Work instruction »
Write out exactly, and only, the lines below from the line with "###Desafios" through the line with "### Classes"; pictures do not belong in the copy.

[Source texts of formatted documents]
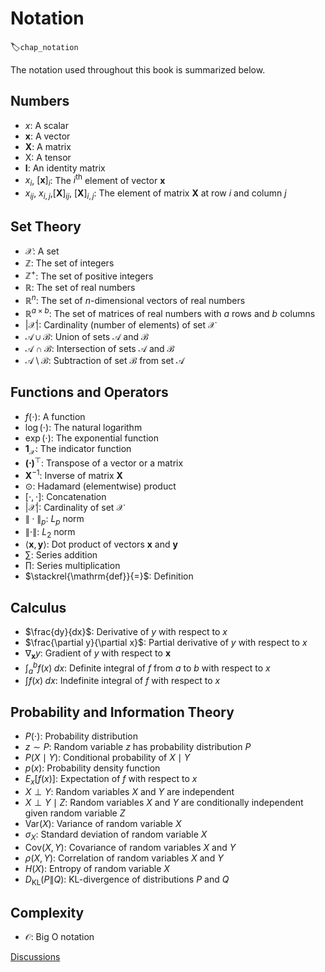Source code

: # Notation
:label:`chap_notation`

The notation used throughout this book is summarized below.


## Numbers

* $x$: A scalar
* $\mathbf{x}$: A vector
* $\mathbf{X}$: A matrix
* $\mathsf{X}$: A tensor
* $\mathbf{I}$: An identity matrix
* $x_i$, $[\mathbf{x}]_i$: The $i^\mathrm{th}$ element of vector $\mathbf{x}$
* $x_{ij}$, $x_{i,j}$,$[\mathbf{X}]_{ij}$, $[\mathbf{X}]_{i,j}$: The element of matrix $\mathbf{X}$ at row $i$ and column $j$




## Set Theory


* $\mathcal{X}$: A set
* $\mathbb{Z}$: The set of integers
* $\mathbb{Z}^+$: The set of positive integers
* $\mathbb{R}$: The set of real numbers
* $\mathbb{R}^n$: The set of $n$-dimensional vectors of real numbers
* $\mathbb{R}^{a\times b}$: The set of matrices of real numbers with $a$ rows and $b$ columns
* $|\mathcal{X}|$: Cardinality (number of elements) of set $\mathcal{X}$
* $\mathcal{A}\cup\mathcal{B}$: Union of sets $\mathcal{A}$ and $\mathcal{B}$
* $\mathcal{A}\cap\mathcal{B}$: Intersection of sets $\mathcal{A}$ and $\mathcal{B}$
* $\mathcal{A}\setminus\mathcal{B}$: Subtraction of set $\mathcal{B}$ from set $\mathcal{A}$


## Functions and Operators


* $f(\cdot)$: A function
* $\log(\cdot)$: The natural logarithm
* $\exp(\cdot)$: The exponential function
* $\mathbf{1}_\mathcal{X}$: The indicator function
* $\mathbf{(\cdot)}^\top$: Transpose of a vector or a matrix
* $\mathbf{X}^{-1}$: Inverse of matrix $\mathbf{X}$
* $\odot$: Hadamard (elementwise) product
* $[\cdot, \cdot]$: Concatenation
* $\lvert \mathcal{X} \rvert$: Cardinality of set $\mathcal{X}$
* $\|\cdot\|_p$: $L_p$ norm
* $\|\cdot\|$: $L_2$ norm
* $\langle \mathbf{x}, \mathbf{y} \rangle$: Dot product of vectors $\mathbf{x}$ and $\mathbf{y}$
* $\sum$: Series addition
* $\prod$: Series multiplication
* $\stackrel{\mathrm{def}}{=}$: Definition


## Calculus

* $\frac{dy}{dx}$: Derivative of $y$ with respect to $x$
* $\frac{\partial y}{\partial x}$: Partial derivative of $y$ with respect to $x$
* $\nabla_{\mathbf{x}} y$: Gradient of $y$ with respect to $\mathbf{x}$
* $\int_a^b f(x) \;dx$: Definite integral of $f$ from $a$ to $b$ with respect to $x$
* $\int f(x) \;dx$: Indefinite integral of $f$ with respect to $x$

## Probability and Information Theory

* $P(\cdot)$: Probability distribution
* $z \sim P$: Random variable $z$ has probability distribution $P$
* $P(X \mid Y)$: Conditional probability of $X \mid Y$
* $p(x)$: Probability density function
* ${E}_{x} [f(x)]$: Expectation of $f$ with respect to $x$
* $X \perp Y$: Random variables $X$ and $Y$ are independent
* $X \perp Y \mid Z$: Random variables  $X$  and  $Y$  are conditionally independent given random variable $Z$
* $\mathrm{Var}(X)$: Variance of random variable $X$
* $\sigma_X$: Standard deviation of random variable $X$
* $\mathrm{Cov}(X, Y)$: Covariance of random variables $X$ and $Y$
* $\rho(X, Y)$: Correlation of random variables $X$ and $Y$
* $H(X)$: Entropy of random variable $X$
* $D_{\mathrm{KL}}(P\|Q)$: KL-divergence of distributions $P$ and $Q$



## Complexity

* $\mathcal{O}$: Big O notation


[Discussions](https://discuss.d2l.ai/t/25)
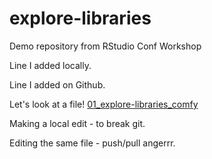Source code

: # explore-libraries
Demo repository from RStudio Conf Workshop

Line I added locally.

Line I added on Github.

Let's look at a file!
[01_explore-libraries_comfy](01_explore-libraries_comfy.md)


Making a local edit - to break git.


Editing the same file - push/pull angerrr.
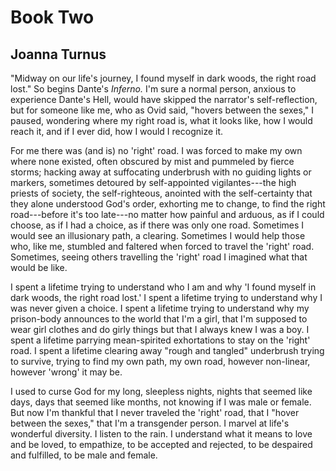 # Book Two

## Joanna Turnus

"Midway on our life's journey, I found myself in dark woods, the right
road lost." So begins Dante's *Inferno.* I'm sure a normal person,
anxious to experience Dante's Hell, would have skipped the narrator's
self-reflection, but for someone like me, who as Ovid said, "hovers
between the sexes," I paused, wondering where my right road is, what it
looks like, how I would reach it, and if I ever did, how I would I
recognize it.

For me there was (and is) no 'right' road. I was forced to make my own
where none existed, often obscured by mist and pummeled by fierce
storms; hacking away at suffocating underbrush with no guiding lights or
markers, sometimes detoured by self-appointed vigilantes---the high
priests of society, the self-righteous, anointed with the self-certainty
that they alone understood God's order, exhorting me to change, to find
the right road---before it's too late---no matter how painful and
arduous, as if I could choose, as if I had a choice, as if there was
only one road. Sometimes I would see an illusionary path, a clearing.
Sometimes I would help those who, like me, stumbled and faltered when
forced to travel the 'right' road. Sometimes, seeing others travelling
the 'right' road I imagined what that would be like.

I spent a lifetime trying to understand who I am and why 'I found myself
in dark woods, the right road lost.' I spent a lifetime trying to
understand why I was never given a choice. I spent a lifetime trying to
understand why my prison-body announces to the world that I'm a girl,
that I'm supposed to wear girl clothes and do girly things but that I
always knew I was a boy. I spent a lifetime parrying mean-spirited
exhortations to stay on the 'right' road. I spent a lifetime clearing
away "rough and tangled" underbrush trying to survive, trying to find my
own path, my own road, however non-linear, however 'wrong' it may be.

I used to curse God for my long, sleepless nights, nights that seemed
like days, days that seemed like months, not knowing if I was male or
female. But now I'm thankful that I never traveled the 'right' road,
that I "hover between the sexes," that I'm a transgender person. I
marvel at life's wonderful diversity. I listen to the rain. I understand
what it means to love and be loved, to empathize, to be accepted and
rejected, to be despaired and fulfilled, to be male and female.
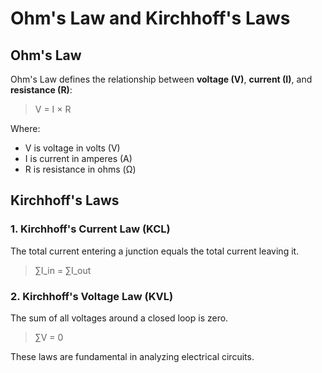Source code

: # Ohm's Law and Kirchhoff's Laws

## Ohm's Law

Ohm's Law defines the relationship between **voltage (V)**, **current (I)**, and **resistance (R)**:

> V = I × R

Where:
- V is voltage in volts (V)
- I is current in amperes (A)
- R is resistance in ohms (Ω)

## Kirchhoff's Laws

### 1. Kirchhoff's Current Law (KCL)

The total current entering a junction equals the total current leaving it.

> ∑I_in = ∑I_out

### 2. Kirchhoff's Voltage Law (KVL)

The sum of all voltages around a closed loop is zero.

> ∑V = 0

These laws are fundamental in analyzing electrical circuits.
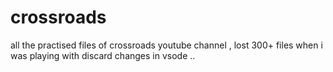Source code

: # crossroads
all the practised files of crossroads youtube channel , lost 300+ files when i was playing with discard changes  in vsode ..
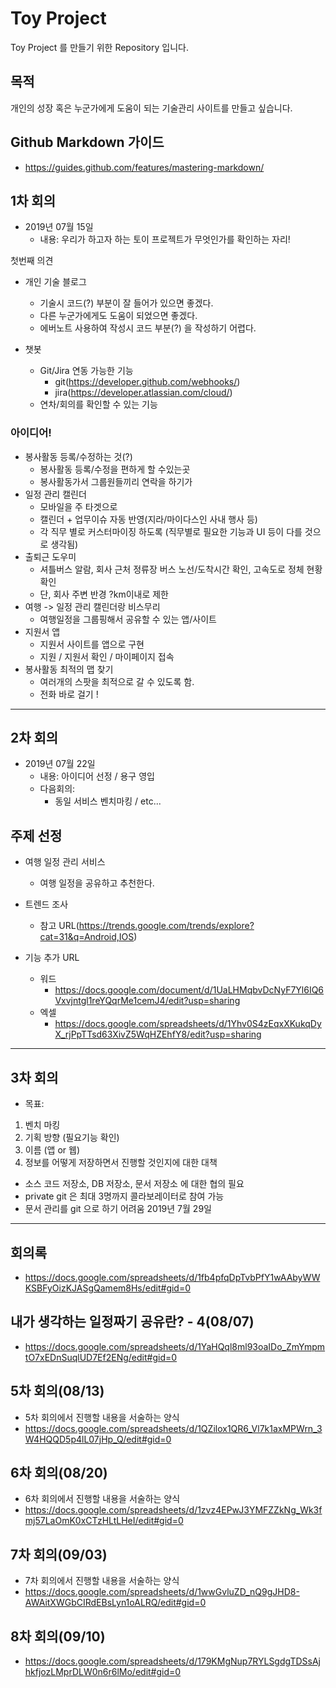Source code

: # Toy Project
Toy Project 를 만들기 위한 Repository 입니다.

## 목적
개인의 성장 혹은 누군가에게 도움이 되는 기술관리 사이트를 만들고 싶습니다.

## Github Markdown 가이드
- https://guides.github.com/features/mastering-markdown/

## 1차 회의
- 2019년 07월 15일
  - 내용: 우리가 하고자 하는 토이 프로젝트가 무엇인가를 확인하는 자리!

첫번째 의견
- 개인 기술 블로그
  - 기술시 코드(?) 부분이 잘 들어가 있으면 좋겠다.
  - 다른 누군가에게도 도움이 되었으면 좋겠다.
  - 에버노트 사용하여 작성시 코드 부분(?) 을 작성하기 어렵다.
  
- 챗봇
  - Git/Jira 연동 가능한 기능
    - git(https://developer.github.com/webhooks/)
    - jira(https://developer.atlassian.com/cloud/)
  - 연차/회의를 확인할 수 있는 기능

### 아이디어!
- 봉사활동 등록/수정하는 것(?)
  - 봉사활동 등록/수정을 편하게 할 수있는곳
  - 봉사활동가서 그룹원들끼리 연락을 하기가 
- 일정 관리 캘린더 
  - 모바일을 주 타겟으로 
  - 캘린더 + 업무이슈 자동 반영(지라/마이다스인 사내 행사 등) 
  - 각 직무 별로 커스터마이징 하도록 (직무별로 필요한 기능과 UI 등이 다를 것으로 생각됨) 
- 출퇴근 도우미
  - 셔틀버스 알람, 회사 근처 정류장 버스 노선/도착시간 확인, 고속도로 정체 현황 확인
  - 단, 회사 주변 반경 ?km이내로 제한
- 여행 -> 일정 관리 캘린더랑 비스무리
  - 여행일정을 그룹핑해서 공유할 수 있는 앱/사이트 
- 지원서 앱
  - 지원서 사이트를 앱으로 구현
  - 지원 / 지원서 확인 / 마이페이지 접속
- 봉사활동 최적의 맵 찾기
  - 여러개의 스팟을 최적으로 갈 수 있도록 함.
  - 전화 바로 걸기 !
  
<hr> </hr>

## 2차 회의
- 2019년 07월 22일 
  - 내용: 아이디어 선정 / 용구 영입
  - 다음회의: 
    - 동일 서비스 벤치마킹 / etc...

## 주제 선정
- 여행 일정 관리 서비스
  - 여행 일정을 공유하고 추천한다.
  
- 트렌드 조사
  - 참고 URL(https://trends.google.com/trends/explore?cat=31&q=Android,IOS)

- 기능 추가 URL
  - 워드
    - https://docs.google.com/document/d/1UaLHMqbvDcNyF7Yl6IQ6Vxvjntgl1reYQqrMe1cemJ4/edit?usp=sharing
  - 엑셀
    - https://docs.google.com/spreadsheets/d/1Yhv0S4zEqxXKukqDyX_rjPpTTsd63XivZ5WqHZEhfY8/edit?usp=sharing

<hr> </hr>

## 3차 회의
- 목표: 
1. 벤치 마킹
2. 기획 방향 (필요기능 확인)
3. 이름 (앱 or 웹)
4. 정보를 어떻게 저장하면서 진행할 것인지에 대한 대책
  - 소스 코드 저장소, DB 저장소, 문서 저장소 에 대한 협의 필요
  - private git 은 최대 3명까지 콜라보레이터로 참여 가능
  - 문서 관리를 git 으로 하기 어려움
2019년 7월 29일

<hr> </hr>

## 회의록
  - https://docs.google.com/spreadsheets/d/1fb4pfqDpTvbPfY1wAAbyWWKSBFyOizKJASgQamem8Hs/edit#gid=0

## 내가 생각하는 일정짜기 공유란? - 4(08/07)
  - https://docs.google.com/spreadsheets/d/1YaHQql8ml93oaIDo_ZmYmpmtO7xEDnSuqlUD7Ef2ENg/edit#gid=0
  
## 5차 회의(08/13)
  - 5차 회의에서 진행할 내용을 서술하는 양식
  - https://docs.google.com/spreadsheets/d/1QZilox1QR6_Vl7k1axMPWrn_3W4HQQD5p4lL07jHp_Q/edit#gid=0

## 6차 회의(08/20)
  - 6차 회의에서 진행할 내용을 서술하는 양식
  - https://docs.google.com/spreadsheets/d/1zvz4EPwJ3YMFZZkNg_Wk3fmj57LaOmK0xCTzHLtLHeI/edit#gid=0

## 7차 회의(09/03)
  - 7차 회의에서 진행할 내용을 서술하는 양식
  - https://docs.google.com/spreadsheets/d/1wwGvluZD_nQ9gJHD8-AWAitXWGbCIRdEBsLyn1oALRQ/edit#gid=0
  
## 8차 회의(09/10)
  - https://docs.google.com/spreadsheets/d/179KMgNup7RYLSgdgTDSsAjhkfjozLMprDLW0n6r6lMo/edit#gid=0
==
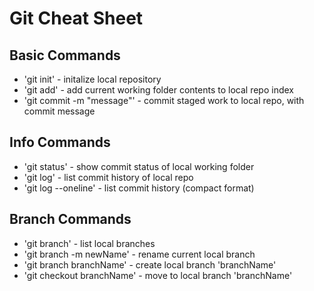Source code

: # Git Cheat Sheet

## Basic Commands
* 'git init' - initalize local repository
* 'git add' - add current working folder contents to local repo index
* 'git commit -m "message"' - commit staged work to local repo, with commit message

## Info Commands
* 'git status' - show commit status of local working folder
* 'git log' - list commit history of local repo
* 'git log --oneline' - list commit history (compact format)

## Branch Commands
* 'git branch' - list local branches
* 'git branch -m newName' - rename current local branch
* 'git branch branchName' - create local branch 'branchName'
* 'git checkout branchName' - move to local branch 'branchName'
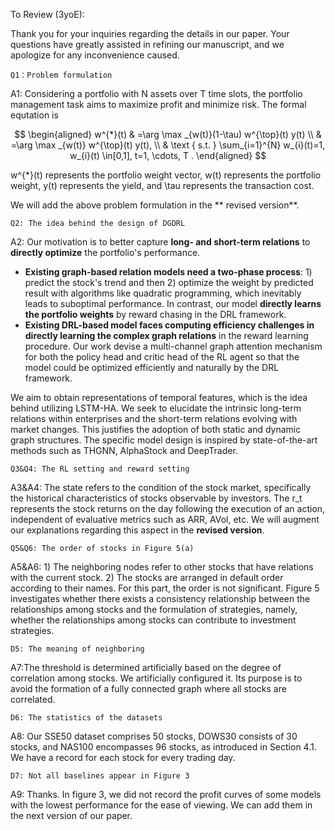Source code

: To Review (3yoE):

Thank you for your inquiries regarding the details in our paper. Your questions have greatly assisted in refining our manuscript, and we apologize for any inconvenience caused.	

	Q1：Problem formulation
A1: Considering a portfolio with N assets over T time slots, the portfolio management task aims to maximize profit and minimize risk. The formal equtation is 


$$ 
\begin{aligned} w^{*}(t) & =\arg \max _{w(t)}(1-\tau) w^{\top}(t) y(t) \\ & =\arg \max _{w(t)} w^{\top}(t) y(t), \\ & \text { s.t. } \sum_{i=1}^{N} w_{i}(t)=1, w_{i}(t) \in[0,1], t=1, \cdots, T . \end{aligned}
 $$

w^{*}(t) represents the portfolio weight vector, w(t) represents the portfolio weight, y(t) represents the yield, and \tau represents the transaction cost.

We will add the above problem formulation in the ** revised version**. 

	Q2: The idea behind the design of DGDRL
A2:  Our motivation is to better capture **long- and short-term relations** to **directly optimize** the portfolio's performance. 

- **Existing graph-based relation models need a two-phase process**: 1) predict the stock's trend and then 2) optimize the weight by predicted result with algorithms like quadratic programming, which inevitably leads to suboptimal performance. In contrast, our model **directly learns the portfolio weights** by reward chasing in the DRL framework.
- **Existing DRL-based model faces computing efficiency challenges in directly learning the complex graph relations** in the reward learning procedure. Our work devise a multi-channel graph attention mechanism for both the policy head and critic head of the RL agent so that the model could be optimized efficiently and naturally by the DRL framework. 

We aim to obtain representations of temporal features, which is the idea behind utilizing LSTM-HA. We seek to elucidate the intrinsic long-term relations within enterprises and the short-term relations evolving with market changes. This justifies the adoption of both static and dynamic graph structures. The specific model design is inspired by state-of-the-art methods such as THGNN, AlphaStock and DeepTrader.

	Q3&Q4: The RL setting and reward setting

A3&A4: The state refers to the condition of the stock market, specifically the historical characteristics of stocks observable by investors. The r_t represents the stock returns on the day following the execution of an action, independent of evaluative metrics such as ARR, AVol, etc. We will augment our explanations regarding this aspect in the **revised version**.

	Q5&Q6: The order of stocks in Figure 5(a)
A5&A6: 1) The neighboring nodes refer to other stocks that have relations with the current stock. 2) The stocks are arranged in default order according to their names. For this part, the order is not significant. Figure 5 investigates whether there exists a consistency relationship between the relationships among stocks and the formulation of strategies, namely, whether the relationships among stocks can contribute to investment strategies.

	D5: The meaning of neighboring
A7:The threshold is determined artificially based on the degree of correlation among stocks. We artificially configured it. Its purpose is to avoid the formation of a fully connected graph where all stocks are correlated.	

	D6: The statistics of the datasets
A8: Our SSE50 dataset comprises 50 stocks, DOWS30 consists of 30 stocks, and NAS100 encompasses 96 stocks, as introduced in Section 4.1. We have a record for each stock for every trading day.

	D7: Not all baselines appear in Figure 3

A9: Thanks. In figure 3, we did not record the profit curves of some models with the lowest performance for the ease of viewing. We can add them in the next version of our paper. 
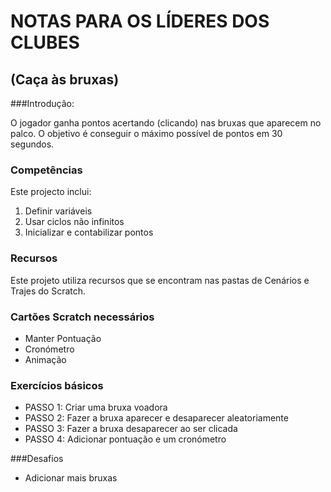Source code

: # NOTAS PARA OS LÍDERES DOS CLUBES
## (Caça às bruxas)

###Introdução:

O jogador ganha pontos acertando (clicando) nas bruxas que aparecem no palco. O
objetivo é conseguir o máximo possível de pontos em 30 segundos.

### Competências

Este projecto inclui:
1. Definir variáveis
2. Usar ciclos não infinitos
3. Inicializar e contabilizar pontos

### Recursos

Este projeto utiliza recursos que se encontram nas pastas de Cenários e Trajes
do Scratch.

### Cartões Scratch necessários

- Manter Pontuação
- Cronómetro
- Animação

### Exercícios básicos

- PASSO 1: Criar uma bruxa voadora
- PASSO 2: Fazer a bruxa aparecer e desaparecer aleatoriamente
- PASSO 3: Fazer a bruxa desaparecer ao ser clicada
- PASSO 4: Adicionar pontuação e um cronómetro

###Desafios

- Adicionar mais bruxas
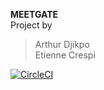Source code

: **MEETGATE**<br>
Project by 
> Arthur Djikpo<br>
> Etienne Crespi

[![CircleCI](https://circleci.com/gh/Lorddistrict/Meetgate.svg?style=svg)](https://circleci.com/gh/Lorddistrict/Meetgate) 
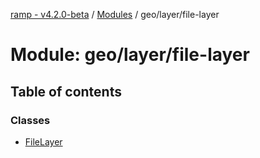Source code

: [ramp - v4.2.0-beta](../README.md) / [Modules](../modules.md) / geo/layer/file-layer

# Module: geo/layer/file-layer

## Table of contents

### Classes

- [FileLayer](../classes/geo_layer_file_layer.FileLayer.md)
==
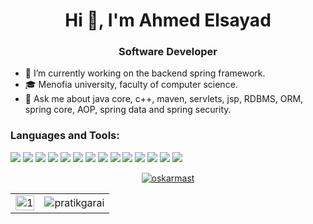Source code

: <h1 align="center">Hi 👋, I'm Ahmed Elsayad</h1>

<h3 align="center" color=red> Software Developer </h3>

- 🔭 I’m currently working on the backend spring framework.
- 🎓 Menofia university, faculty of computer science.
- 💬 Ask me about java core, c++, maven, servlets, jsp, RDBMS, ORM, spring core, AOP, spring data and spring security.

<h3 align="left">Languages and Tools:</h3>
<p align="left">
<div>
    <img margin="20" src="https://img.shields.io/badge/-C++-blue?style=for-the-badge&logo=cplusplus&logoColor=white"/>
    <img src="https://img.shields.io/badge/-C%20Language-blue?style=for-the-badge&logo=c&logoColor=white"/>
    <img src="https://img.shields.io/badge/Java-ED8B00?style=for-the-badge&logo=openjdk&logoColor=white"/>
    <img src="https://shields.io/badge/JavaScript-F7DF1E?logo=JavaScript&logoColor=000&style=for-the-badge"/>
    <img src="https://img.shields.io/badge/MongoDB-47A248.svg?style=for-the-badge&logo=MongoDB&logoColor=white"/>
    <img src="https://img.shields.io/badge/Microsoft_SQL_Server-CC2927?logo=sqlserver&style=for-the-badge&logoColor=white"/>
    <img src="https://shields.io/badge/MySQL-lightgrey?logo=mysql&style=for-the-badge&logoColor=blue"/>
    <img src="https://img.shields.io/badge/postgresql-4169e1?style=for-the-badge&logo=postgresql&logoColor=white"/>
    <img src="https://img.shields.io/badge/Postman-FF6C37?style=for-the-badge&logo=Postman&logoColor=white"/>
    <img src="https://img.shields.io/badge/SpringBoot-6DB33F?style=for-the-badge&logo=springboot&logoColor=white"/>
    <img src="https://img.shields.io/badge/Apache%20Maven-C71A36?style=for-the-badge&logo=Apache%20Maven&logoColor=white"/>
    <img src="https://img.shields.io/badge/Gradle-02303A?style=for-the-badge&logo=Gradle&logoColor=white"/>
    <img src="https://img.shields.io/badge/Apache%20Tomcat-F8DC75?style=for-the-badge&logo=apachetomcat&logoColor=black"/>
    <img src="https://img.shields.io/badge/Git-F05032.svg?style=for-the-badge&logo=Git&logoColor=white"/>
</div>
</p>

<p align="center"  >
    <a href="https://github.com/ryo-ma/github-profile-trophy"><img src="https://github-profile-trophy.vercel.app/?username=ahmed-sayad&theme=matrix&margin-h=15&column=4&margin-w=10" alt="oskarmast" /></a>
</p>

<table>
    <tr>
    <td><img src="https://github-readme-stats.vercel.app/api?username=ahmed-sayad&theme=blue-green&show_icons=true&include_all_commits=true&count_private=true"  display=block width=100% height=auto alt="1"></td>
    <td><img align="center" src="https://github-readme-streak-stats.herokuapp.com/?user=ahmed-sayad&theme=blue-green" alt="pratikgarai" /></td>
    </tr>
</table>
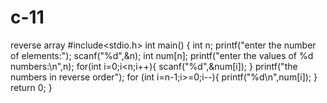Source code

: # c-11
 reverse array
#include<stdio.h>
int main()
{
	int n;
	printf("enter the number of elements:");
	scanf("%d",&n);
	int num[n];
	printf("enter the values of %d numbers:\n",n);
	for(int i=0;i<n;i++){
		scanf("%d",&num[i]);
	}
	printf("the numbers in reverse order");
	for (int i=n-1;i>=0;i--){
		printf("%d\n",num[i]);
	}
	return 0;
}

Response to the exercise »
###Desafios

- Adicionar mais bruxas
Source code

: **MEETGATE**<br>
Project by 
> Arthur Djikpo<br>
> Etienne Crespi

[![CircleCI](https://circleci.com/gh/Lorddistrict/Meetgate.svg?style=svg)](https://circleci.com/gh/Lorddistrict/Meetgate) 
Source code

: [ramp - v4.2.0-beta](../README.md) / [Modules](../modules.md) / geo/layer/file-layer

# Module: geo/layer/file-layer

## Table of contents

### Classes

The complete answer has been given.